Leave every picture out. Set down all the lines below exactly.

··· Data ···

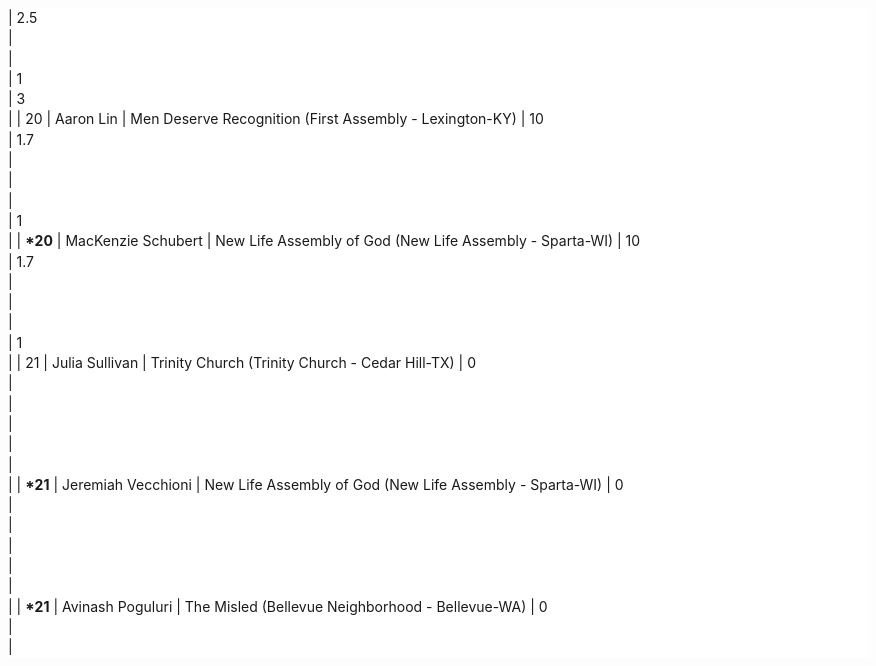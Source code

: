  | 2.5  
 |   
 |   
 | 1  
 | 3  
 |
| 20 | Aaron Lin | Men Deserve Recognition (First Assembly - Lexington-KY) | 10  
 | 1.7  
 |   
 |   
 |   
 | 1  
 |
| **\*20** | MacKenzie Schubert | New Life Assembly of God (New Life Assembly - Sparta-WI) | 10  
 | 1.7  
 |   
 |   
 |   
 | 1  
 |
| 21 | Julia Sullivan | Trinity Church (Trinity Church - Cedar Hill-TX) | 0  
 |   
 |   
 |   
 |   
 |   
 |
| **\*21** | Jeremiah Vecchioni | New Life Assembly of God (New Life Assembly - Sparta-WI) | 0  
 |   
 |   
 |   
 |   
 |   
 |
| **\*21** | Avinash Poguluri | The Misled (Bellevue Neighborhood - Bellevue-WA) | 0  
 |   
 |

···

Output of the exercise:
Source code

:  | 2.5  
 |   
 |   
 | 1  
 | 3  
 |
| 20 | Aaron Lin | Men Deserve Recognition (First Assembly - Lexington-KY) | 10  
 | 1.7  
 |   
 |   
 |   
 | 1  
 |
| **\*20** | MacKenzie Schubert | New Life Assembly of God (New Life Assembly - Sparta-WI) | 10  
 | 1.7  
 |   
 |   
 |   
 | 1  
 |
| 21 | Julia Sullivan | Trinity Church (Trinity Church - Cedar Hill-TX) | 0  
 |   
 |   
 |   
 |   
 |   
 |
| **\*21** | Jeremiah Vecchioni | New Life Assembly of God (New Life Assembly - Sparta-WI) | 0  
 |   
 |   
 |   
 |   
 |   
 |
| **\*21** | Avinash Poguluri | The Misled (Bellevue Neighborhood - Bellevue-WA) | 0  
 |   
 |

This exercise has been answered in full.